Bronchial carcinoid is usually detected as a mass on chest imaging performed for respiratory symptoms.16,19 Typical carcinoids tend to be more centrally located, whereas atypical carcinoids tend to be located peripherally. Diagnosis is generally confirmed by histopathological examination following endobronchial biopsy. When there is concern for metastasis, an octreotide scan may be used to identify metastatic lesions. MIBG scans and PET scans are options for patients with negative octreotide scans, although recent adult data found low MIBG sensitivity for detecting pulmonary carcinoids, suggesting PET may be preferable.19 Testing for multiple endocrine neoplasia type I (MEN-1) should be considered, as bronchial carcinoid occurs in 5% of these patients.20
Morphologically, typical carcinoid is characterized by highly organized architecture and <2 mitoses per 10 high-power fields (HPFs) and the absence of necrosis. Atypical carcinoid, by contrast, has greater mitotic activity (2–10 mitoses/10 HPF), and/or the presence of necrosis. Both tumor types may be positive for neuroendocrine markers such as chromogranin A and synaptophysin. Ki-67 index may help differentiate high grade and low grade tumors, and has been shown to be associated with length of overall survival in adults.19
For localized tumors, complete surgical resection is the treatment of choice. Lymph node resection is recommended for atypical carcinoid given its increased malignancy potential. The effect of lymph node resection on overall survival for typical bronchial carcinoid in pediatrics has not been clearly defined; however, multiple series have shown that lymphatic spread occurs in up to 20% of pediatric patients of both histologies.1,5,9,17 Given this information, we believe that lymph node resection should be performed for all enlarged nodes and lymph node sampling should be considered in other patients.

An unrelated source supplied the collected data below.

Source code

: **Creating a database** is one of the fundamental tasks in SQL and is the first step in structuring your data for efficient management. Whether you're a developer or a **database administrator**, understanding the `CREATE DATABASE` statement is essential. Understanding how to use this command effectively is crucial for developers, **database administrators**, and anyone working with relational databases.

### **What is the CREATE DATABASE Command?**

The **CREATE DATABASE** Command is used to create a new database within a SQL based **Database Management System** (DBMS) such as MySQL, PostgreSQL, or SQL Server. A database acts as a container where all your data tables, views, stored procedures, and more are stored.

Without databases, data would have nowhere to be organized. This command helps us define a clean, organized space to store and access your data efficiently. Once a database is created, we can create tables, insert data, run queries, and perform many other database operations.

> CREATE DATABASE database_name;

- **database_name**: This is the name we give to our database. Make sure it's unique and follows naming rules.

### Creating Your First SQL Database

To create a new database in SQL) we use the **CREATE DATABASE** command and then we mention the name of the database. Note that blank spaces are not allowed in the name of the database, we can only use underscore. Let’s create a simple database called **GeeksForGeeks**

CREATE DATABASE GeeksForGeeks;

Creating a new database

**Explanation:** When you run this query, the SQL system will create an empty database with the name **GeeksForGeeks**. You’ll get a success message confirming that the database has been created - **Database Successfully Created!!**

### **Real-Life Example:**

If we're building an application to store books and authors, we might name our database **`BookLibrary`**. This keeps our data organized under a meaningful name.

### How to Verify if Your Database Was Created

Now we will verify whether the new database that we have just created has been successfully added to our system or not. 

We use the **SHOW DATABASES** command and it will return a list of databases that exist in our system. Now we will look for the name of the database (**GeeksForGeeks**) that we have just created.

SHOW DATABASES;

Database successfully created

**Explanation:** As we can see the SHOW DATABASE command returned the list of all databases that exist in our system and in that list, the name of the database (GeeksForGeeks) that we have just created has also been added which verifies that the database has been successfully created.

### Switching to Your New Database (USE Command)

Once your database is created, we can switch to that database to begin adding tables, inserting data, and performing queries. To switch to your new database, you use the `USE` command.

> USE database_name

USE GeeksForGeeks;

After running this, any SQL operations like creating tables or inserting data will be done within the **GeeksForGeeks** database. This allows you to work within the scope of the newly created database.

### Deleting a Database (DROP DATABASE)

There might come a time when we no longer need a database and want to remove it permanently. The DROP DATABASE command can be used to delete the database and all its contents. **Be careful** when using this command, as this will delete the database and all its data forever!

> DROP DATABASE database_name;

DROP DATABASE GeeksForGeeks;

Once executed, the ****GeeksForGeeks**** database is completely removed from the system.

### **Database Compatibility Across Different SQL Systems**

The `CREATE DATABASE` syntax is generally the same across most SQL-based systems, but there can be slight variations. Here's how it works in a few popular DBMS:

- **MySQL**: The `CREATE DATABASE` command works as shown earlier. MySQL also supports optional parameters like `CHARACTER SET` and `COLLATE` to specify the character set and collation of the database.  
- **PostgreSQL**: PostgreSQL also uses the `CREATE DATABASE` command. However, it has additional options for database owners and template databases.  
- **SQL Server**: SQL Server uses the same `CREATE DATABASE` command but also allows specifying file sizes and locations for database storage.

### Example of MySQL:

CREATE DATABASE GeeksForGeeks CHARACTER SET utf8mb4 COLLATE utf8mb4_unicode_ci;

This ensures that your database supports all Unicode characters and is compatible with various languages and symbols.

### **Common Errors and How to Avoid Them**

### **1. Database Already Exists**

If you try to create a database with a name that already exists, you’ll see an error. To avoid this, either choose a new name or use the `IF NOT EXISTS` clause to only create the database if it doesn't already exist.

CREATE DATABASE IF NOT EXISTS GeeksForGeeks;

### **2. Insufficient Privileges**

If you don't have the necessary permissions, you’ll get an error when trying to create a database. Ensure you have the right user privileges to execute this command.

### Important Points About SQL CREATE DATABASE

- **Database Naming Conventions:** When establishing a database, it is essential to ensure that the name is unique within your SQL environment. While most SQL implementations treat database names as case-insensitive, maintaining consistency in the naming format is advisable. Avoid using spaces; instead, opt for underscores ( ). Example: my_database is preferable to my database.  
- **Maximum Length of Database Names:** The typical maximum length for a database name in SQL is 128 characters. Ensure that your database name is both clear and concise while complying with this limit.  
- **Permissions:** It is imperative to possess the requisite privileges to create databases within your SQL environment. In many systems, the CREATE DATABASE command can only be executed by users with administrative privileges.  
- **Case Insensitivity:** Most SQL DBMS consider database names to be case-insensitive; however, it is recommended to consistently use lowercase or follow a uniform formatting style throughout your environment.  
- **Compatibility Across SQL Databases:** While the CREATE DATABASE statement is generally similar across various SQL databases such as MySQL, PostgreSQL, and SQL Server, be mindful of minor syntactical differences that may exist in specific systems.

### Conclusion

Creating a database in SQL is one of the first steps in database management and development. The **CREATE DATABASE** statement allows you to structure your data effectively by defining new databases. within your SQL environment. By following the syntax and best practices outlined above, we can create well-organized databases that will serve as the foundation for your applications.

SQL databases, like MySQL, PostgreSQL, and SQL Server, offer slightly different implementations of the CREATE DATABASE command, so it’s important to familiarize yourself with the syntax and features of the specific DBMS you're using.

At this time, there is no curative treatment for metastatic disease. Somatostatin analogues and interferon alpha have been used in advanced disease in adults without significant benefit. Temozolomide monotherapy achieved partial responses in 14% and stable disease in 52% of 31 adult patients with progressive metastatic bronchial carcinoid.21 Median progression free survival was 5.3 months and median overall survival was 23.2 months from the start of temozolomide.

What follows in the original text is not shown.